---- INFORMATION SHOWN

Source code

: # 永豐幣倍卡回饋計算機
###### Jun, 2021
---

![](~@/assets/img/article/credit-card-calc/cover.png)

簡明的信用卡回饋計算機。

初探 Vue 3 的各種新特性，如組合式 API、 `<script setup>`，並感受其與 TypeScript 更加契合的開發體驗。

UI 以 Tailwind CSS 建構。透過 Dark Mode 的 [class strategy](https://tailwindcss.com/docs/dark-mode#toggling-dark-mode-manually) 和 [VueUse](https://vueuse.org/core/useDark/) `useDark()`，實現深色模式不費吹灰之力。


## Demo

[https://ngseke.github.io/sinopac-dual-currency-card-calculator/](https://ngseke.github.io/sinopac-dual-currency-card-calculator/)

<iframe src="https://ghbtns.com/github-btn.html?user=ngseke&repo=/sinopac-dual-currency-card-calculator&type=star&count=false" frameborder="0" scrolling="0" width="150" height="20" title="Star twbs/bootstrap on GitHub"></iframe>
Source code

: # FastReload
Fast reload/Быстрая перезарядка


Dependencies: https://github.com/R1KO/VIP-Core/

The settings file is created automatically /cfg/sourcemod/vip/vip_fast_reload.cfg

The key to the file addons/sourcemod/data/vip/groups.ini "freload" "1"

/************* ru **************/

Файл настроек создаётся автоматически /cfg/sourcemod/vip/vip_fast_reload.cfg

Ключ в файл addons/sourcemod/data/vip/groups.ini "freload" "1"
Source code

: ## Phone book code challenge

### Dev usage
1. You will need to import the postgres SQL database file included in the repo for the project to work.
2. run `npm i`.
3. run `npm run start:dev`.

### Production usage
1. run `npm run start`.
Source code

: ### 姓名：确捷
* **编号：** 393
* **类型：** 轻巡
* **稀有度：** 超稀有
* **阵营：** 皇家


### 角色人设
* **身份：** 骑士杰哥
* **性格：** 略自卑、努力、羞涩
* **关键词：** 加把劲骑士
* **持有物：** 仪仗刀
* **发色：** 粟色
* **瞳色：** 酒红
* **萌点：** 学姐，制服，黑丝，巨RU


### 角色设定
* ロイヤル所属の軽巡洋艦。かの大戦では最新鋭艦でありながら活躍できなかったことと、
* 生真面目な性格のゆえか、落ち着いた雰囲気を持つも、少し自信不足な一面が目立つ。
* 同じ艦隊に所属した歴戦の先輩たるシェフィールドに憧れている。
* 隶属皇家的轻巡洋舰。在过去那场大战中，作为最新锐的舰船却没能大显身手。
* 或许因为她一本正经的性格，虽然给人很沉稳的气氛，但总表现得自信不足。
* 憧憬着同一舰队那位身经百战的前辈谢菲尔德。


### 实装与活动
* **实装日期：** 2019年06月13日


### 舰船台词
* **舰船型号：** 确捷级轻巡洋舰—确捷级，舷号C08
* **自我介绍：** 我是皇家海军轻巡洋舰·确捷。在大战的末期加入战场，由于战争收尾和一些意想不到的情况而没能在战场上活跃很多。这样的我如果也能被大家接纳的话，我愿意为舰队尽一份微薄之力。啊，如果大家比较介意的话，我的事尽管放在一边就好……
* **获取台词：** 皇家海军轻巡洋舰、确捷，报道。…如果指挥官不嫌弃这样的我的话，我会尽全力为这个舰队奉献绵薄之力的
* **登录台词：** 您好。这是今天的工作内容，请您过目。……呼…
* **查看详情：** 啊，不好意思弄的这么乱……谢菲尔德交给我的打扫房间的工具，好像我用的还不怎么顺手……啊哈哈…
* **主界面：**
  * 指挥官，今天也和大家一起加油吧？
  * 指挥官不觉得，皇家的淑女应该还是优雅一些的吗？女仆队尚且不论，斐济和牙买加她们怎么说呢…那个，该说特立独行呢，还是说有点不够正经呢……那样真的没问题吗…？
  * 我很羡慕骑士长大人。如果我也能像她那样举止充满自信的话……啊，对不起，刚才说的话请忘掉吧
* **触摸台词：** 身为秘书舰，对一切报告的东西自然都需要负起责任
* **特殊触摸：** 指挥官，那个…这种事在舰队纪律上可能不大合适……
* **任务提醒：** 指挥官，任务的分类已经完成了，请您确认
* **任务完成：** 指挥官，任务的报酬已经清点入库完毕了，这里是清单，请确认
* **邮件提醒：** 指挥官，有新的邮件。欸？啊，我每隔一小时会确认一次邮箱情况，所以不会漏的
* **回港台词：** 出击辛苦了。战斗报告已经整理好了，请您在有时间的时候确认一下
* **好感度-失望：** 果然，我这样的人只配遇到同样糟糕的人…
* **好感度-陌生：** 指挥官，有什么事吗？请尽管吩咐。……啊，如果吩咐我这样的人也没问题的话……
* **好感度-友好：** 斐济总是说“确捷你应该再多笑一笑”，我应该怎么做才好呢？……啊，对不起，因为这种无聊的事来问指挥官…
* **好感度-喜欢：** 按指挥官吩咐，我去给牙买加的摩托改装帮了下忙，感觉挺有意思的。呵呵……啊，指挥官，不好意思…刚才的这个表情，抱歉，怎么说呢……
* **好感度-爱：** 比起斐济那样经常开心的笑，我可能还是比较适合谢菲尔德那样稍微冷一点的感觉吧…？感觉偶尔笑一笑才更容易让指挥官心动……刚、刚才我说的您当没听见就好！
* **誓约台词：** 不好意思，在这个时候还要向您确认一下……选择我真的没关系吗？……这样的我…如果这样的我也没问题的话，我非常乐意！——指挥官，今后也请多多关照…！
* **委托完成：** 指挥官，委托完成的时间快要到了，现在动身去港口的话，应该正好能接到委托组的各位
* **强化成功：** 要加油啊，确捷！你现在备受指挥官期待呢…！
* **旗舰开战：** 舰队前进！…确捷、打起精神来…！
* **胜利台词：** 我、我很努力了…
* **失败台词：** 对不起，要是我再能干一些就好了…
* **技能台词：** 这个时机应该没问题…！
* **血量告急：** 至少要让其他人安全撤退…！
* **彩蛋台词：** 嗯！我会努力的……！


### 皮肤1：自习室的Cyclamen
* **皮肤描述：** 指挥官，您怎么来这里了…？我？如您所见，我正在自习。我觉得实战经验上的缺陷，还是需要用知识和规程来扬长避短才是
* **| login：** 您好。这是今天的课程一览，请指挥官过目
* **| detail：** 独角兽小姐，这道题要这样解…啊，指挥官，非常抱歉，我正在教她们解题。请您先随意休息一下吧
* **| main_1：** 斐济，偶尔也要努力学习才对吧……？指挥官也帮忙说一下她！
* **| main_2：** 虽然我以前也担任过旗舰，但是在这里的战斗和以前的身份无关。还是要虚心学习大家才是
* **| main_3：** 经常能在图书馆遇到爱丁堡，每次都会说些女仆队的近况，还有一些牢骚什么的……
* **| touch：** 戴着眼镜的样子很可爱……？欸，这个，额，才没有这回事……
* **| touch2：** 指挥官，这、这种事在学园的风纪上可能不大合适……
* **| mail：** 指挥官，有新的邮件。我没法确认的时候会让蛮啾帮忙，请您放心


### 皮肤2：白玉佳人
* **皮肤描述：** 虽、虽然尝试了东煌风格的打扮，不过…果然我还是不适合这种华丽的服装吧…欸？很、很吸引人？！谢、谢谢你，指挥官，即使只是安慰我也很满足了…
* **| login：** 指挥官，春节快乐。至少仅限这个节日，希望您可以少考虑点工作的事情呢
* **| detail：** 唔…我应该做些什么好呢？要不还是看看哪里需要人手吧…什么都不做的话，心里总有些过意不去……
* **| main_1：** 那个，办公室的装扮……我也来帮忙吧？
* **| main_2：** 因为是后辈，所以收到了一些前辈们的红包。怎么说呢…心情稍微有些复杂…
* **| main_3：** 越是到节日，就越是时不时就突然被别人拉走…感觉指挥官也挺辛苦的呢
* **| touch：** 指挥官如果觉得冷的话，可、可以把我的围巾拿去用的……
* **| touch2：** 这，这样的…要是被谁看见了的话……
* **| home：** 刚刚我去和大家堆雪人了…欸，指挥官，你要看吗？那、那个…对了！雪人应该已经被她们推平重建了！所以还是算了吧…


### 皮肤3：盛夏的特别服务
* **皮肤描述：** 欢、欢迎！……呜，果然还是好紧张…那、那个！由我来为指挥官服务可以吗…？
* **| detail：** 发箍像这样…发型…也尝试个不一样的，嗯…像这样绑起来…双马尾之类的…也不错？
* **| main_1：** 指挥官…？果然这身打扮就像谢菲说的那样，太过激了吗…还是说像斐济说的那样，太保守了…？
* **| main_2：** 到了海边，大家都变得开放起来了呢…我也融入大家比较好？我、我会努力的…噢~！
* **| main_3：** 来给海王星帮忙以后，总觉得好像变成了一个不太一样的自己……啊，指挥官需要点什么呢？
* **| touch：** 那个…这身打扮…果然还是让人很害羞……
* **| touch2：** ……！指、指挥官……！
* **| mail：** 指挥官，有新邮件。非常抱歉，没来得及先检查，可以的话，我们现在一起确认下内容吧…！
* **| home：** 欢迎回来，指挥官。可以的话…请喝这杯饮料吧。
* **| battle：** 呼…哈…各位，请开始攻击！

--------

## PROBLEM
The answer is a count and nothing more: lines above that contain "非常抱歉".

## THE ANSWER
2